She watched the young child seeking comfort from his father, as really, she should have. Instead, she had withdrawn, giving Dante her opportunity to take over time after time. All the adults thought it was cute how she would glare at anyone who tried to help her. Little did they know that it wasn’t her.


She felt so weak, thinking that this boy was capable of going through his own suffering rather than trading off with something inhabiting him. Even as a baby, when she’d cracked her father in the face and hurt her own forehead, she’d willingly made the swap, though she obviously hadn’t understood what the kind voice in her head was really offering her.

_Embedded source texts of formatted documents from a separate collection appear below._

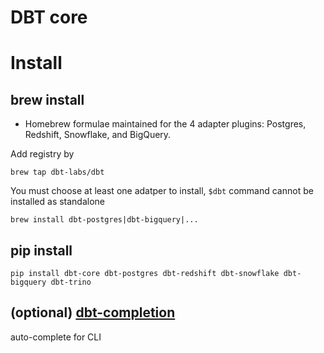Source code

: # DBT core



# Install 
## brew install
- Homebrew formulae maintained for the 4 adapter plugins: Postgres, Redshift, Snowflake, and BigQuery.

Add registry by 
```
brew tap dbt-labs/dbt
```
You must choose at least one adatper to install, `$dbt` command cannot be installed as standalone
```
brew install dbt-postgres|dbt-bigquery|...
```


## pip install
```
pip install dbt-core dbt-postgres dbt-redshift dbt-snowflake dbt-bigquery dbt-trino
```

## (optional) [dbt-completion](https://github.com/dbt-labs/dbt-completion.bash)
auto-complete for CLI

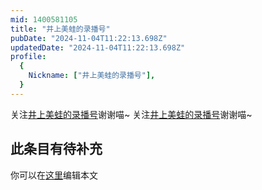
 ```yaml
---
mid: 1400581105
title: "井上美蛙的录播号"
pubDate: "2024-11-04T11:22:13.698Z"
updatedDate: "2024-11-04T11:22:13.698Z"
profile:
  {
    Nickname: ["井上美蛙的录播号"],
  }
---
```


关注[井上美蛙的录播号](https://space.bilibili.com/1400581105)谢谢喵~ 关注[井上美蛙的录播号](https://space.bilibili.com/1400581105)谢谢喵~

## 此条目有待补充
你可以在[这里](https://github.com/Yuhanawa/VTuber.ICU/edit/master/src/content/v/井上美蛙的录播号/index.md)编辑本文
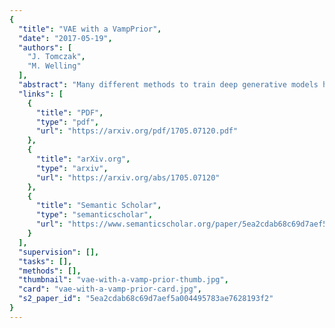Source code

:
 ```yaml
---
{
  "title": "VAE with a VampPrior",
  "date": "2017-05-19",
  "authors": [
    "J. Tomczak",
    "M. Welling"
  ],
  "abstract": "Many different methods to train deep generative models have been introduced in the past. In this paper, we propose to extend the variational auto-encoder (VAE) framework with a new type of prior which we call \"Variational Mixture of Posteriors\" prior, or VampPrior for short. The VampPrior consists of a mixture distribution (e.g., a mixture of Gaussians) with components given by variational posteriors conditioned on learnable pseudo-inputs. We further extend this prior to a two layer hierarchical model and show that this architecture with a coupled prior and posterior, learns significantly better models. The model also avoids the usual local optima issues related to useless latent dimensions that plague VAEs. We provide empirical studies on six datasets, namely, static and binary MNIST, OMNIGLOT, Caltech 101 Silhouettes, Frey Faces and Histopathology patches, and show that applying the hierarchical VampPrior delivers state-of-the-art results on all datasets in the unsupervised permutation invariant setting and the best results or comparable to SOTA methods for the approach with convolutional networks.",
  "links": [
    {
      "title": "PDF",
      "type": "pdf",
      "url": "https://arxiv.org/pdf/1705.07120.pdf"
    },
    {
      "title": "arXiv.org",
      "type": "arxiv",
      "url": "https://arxiv.org/abs/1705.07120"
    },
    {
      "title": "Semantic Scholar",
      "type": "semanticscholar",
      "url": "https://www.semanticscholar.org/paper/5ea2cdab68c69d7aef5a004495783ae7628193f2"
    }
  ],
  "supervision": [],
  "tasks": [],
  "methods": [],
  "thumbnail": "vae-with-a-vamp-prior-thumb.jpg",
  "card": "vae-with-a-vamp-prior-card.jpg",
  "s2_paper_id": "5ea2cdab68c69d7aef5a004495783ae7628193f2"
}
---
```


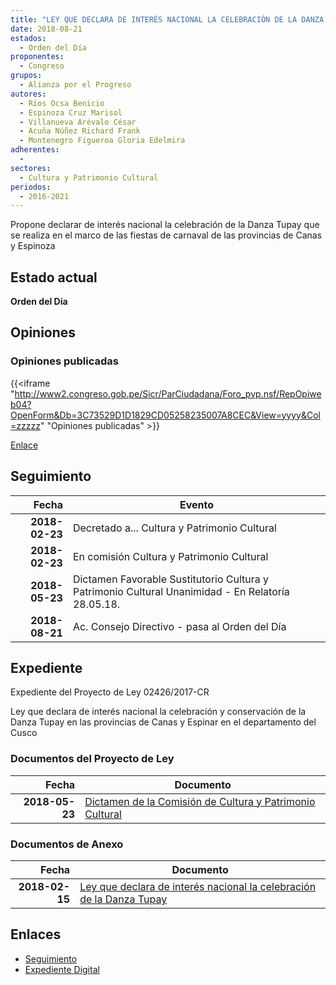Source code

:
 ```yaml
---
title: "LEY QUE DECLARA DE INTERÉS NACIONAL LA CELEBRACIÓN DE LA DANZA TUPAY"
date: 2018-08-21
estados: 
  - Orden del Día
proponentes: 
  - Congreso
grupos: 
  - Alianza por el Progreso
autores: 
  - Ríos Ocsa Benicio
  - Espinoza Cruz Marisol
  - Villanueva Arévalo César
  - Acuña Núñez Richard Frank
  - Montenegro Figueroa Gloria Edelmira
adherentes: 
  - 
sectores: 
  - Cultura y Patrimonio Cultural
periodos: 
  - 2016-2021
---
```


Propone declarar de interés nacional la celebración de la Danza Tupay que se realiza en el marco de las fiestas de carnaval de las provincias de Canas y Espinoza


## Estado actual

**Orden del Día**

## Opiniones

### Opiniones publicadas

{{<iframe "http://www2.congreso.gob.pe/Sicr/ParCiudadana/Foro_pvp.nsf/RepOpiweb04?OpenForm&Db=3C73529D1D1829CD05258235007A8CEC&View=yyyy&Col=zzzzz" "Opiniones publicadas" >}}

[Enlace](http://www2.congreso.gob.pe/Sicr/ParCiudadana/Foro_pvp.nsf/RepOpiweb04?OpenForm&Db=3C73529D1D1829CD05258235007A8CEC&View=yyyy&Col=zzzzz)

## Seguimiento

| Fecha | Evento |
|------:|--------|
| **2018-02-23** | Decretado a... Cultura y Patrimonio Cultural|
| **2018-02-23** | En comisión Cultura y Patrimonio Cultural|
| **2018-05-23** | Dictamen Favorable Sustitutorio Cultura y Patrimonio Cultural Unanimidad - En Relatoría 28.05.18.|
| **2018-08-21** | Ac. Consejo Directivo - pasa al Orden del Día|


## Expediente

Expediente del Proyecto de Ley 02426/2017-CR

Ley que declara de interés nacional la celebración y conservación de la Danza Tupay en las provincias de Canas y Espinar en el departamento del Cusco


### Documentos del Proyecto de Ley

| Fecha | Documento |
|------:|--------|
| **2018-05-23** | [Dictamen de la Comisión de Cultura y Patrimonio Cultural](http://www.leyes.congreso.gob.pe/Documentos/2016_2021/Dictamenes/Proyectos_de_Ley/02426DC05MAY20180523.pdf) |

### Documentos de Anexo

| Fecha | Documento |
|------:|--------|
| **2018-02-15** | [Ley que declara de interés nacional la celebración de la Danza Tupay](http://www.leyes.congreso.gob.pe/Documentos/2016_2021/Proyectos_de_Ley_y_de_Resoluciones_Legislativas/PL0242620180215..pdf) |

## Enlaces 

- [Seguimiento](http://www2.congreso.gob.pe/Sicr/TraDocEstProc/CLProLey2016.nsf/f7fff46988ca05b1052578e100829cc7/05b29335b77295d305258235007782d3?OpenDocument)
- [Expediente Digital](http://www2.congreso.gob.pe/Sicr/TraDocEstProc/CLProLey2016.nsf/f7fff46988ca05b1052578e100829cc7/05b29335b77295d305258235007782d3?OpenDocument&Click=05257FB7005EB655.eb71d0cf91d8294e05256cdf006b5706/$Body/0.1C6C)

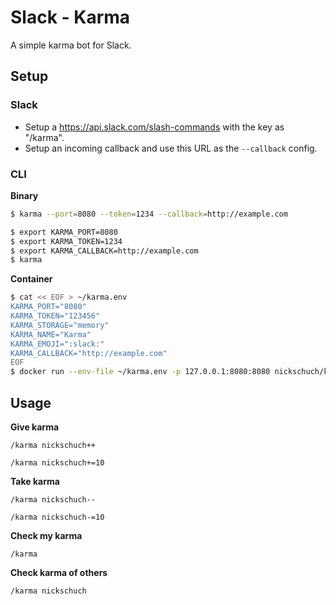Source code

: Slack - Karma
=============

A simple karma bot for Slack.

## Setup

### Slack

* Setup a https://api.slack.com/slash-commands with the key as "/karma".
* Setup an incoming callback and use this URL as the `--callback` config.

### CLI

**Binary**

```bash
$ karma --port=8080 --token=1234 --callback=http://example.com
```

```bash
$ export KARMA_PORT=8080
$ export KARMA_TOKEN=1234
$ export KARMA_CALLBACK=http://example.com
$ karma
```

**Container**

```bash
$ cat << EOF > ~/karma.env
KARMA_PORT="8080"
KARMA_TOKEN="123456"
KARMA_STORAGE="memory"
KARMA_NAME="Karma"
KARMA_EMOJI=":slack:"
KARMA_CALLBACK="http://example.com"
EOF
$ docker run --env-file ~/karma.env -p 127.0.0.1:8080:8080 nickschuch/karma
```

## Usage

**Give karma**

```
/karma nickschuch++
```

```
/karma nickschuch+=10
```

**Take karma**

```
/karma nickschuch--
```

```
/karma nickschuch-=10
```

**Check my karma**

```
/karma
```

**Check karma of others**

```
/karma nickschuch
```
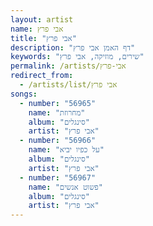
 ```yaml
---
layout: artist
name: אבי פרץ
title: "אבי פרץ"
description: "דף האמן אבי פרץ"
keywords: "שירים, מוזיקה, אבי פרץ"
permalink: /artists/אבי-פרץ
redirect_from:
  - /artists/list/אבי פרץ
songs:
  - number: "56965"
    name: "מחרוזת"
    album: "סינגלים"
    artist: "אבי פרץ"
  - number: "56966"
    name: "על כפיו יביא"
    album: "סינגלים"
    artist: "אבי פרץ"
  - number: "56967"
    name: "פשוט אנשים"
    album: "סינגלים"
    artist: "אבי פרץ"
---
```

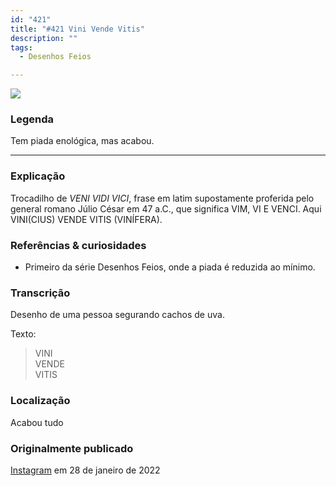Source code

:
 ```yaml
---
id: "421"
title: "#421 Vini Vende Vitis"
description: ""
tags:
  - Desenhos Feios

---
```

![](https://bebiodicionario-com.s3.amazonaws.com/media/posts/202201/BOD421.jpg)

### Legenda

Tem piada enológica, mas acabou.

---

### Explicação

Trocadilho de *VENI VIDI VICI*, frase em latim supostamente proferida pelo general romano Júlio César em 47 a.C., que significa VIM, VI E VENCI. Aqui VINI(CIUS) VENDE VITIS (VINÍFERA).




### Referências & curiosidades

- Primeiro da série Desenhos Feios, onde a piada é reduzida ao mínimo.


### Transcrição

Desenho de uma pessoa segurando cachos de uva.

Texto:
> VINI  
> VENDE  
> VITIS

### Localização

Acabou tudo

### Originalmente publicado

[Instagram](https://www.instagram.com/p/CZSbhrEp0_P/) em 28 de janeiro de 2022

She moved into the morgue, looking at Rose Armstrong, one of many in the overcrowded room crying over a lost loved one, and without saying a word, Aideen hugged her and held her, while mentally fighting back her old demons.


********


“You nearly had my brother killed,” Aideen hissed at her own reflection in the mirror.


“A simple casualty.”


“Casualty? He’s my brother!" The thirteen-year-old yelled at what appeared to be herself.


“Well, he isn’t dead. He’s just lost an arm. Stop overreacting.”


“I’m going to stop you.”


“And how do you plan to do that? You’ve manages so successfully to defy me up until this point.”


Aideen pulled the scissors out of her back pocket and grabbed her ponytail. “You like my hair, don’t you? Think it’s nice and ladylike?”


“You wouldn’t.”


“You don’t know me as well as you think you do,” Aideen said as she chopped off the ponytail with one slice of the large shears. “How’s that for ladylike? How’s that for too weak to fight?”


“I’m so afraid,” Dante’s voice was mocking. “You cut your hair. You certainly showed me.”


********


Aideen continued to cling to the sobbing woman, listening to the cries of others, others who lost their families because of Dante, because of her. As she held onto Rose, who in her grief seemed to have forgotten the insinuation a few days before that Phillip had raped Aideen, the teen looked at her former boyfriend’s face. He looked peaceful, as though in a deep sleep. His normally tanned skin was ashen in death, the brown curls splattered with red.


She could only imagine now what his reaction would have been to the baby, if he ever got over the guilt of how she was conceived. Phillip had always felt things a little too much, fallen a little too hard into his emotions, but his heart and his loyalty were practically unmatched, save possibly for the three men in her own family.


She hated seeing him like this, lifeless, dead. It wasn’t fair. That she was given the chance to live, and he was the one laying there in what amounted to a drawer, that all around her, so many others were just the same.


********


When she’d first seen the doll, she withdrew into her mind, wanting to confront Dante herself, knowing this left her body without the control of either soul. She’d yelled at the woman, cursed her for having Tucker create those chimeras and for seeming so pleased that he’d used the lifelike doll to train them. The argument hadn’t lasted very long between them, consisting of Aideen screaming inside her head at the thing she’d hated so much, Dante seeming to do nothing about it. Then, there’d been that taunting voice.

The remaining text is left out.